Request number 53 encompasses “any issue of any kind with any valve or any
part or Component Part” of the specific well at issue in this case. We conclude that
discovery regarding issues with the specific well that caused Jimmy’s alleged injuries is
both relevant and discoverable. See In re Sun Coast Res., Inc., 562 S.W.3d at 146; see
also In re Methodist Primary Care Grp., 2017 WL 3480292, at *2.

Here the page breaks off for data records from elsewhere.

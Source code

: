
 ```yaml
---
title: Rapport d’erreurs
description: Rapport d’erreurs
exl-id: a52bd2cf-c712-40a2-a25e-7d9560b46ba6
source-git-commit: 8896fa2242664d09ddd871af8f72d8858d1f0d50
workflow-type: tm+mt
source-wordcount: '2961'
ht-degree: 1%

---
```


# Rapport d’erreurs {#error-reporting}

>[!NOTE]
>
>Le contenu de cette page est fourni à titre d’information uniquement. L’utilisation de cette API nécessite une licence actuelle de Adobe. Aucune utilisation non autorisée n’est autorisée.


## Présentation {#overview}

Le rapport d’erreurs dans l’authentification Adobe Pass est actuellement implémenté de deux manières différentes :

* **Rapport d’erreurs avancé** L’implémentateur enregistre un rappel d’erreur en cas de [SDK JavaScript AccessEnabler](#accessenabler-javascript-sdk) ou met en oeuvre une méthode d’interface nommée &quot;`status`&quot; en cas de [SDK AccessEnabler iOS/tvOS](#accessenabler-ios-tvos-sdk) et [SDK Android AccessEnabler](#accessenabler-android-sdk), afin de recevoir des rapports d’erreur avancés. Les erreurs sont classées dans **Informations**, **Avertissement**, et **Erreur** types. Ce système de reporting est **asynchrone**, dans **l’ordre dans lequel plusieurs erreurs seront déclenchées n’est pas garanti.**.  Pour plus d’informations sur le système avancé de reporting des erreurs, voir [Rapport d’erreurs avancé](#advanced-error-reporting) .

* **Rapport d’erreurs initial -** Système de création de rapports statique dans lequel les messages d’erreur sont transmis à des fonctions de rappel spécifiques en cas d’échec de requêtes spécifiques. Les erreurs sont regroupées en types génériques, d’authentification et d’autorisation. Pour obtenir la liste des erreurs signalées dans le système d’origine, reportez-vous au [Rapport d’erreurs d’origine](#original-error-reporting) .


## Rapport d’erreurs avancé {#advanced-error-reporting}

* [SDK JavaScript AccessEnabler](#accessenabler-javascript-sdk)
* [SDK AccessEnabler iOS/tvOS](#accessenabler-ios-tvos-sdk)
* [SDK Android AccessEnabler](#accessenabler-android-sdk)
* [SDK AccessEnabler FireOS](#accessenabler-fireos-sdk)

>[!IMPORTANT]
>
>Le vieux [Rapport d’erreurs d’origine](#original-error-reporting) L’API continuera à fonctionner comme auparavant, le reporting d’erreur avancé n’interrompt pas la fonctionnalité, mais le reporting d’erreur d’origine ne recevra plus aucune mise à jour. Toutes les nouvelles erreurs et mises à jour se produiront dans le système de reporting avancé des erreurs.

C. Request for Production No. 59
This request for production seeks engineering and schematics for the GD Houston
Well #1:
REQUEST FOR PRODUCTION NO. 59:
Produce all engineering documents, drawings, diagrams, schematics and
models of the equipment, Component Parts or materials that were in use at
the Well during the Work.
OBJECTIONS: Defendant objects that this Request is overly broad, unduly
burdensome, and seeks information that is neither relevant to any issue in
this lawsuit nor reasonably calculated to lead to the discovery of admissible
evidence.
Relator first asserts that this request for production is overly broad as a matter of
law because it does not limit discovery to a reasonable time. It argues that the
“engineering drawings and schematics of equipment, component parts, and material can
go back decades depending on the particular part or material.” However, the request
22
limits the requests to those documents “that were in use at the Well during the Work.” As
stated previously, both the “Well” and “Work” are defined terms that limit the scope of the
request. The request is thus patently limited to the relevant time.

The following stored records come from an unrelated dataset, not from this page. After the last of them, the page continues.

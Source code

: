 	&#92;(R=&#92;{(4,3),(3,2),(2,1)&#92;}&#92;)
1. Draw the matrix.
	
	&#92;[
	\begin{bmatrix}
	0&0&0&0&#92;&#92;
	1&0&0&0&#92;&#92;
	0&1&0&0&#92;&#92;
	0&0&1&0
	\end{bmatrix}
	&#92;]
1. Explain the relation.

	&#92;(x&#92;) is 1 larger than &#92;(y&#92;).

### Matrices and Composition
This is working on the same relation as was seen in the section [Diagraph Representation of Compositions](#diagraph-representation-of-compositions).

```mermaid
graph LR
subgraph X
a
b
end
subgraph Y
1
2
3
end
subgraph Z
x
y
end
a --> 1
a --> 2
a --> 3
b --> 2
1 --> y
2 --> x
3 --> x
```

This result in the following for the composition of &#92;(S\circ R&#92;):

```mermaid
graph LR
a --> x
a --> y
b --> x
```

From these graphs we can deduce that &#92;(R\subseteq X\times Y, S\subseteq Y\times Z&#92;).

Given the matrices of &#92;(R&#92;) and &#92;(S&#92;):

Relator further contends that this request is overbroad because “it seeks
information on parts, material, and equipment that were not involved in the underlying suit
“and over which this [relator] had no control.” “A central consideration in determining
overbreadth is whether the request could have been more narrowly tailored to avoid
including tenuous information and still obtain the necessary, pertinent information.” In re
CSX Corp., 124 S.W.3d at 153. The request encompasses “equipment, Component Parts
or materials” that were in use at the well during the work, but is not limited to the
equipment, component parts, or materials that were in use when Allen was injured, and
thus includes discovery of dubious relevance to this case. We are confident that this
request can be more narrowly drawn. We conclude that this request is overbroad.
D. Requests for Production Nos. 68, 70, and 76
Requests for production numbers 68, 70, and 76 involve other claims or lawsuits.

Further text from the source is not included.